Proof methods and strategy

Question

1. When i want to solve some mathematical equation or problem, i need some proof methods and strategy. I know that there are some proof methods and strategy such as contradiction, mathematical induction , pigeonhole principle, inclusion-exclusion principle so on.

   I do not know that whether it is enough. I want to know all proof methods and strategy of mathematics such as contradiction,mathematical induction etc.

   Can anyone tell me what is the best book or website where i can learn all proof methods and strategy of mathematics ?

Answer 1

Just a comment: you can't expect anyone to ever know all proof methods and strategies of mathematics, as the art of mathematics consists to a great extent of understanding a problem well enough to come up with a working method.

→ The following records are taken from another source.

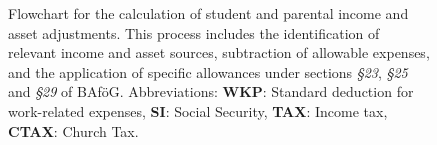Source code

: \begin{landscape}
\begin{figure}[htbp]
{
}
  \caption{Flowchart for the calculation of student and parental income and asset adjustments. This process includes the identification of relevant income and asset sources, subtraction of allowable expenses, and the application of specific allowances under sections \textit{§23}, \textit{§25} and \textit{§29} of BAföG. Abbreviations:
  \textbf{WKP}: Standard deduction for work-related expenses,
  \textbf{SI}: Social Security,
  \textbf{TAX}: Income tax,
  \textbf{CTAX}: Church Tax.}
  \label{fig:pipeline-overview}
\end{figure}
\end{landscape}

However, what I think could be beneficial for you, is to look up a book in the genre of general introductions to higher mathematics, which may illuminate certain things. If you search online you might find some! Example: http://people.whitman.edu/~gordon/higher_math.pdf

Other things to consider could be to read proper textbooks on different suitable subjects. I for one think that the book on Discrete mathematics by Biggs has an excellent pedagocial introduction and structure which could be helpful to you. Another book that left a positive impression on me is A book of abstract algebra by Charles Pinter, which might be the best math book I've read in terms of readability.

Answer 2

You might want to work through How to Prove It: A Structured Approach, by $\underline{\mathrm{Daniel\; J. \,Velleman}}.$

I have a copy, in paperback, 2nd edition (2006). I can't tell you how many folks to whom I've recommended this book. (BTW I am not the author of the text!.) Compared to a lot of textbooks, this is a "steal" (relatively cheap and very high quality.)

I've found the pdf of of the complete book published on a faculty web-page for students to have access: How to prove it, Velleman. Look at the table of contents to see what you can learn with the text.

Note: Learning proof strategies requires far more than knowledge about proof strategies. You'll need to complement your studies "about" proofs with practice "doing proofs," of all kinds, in different contexts.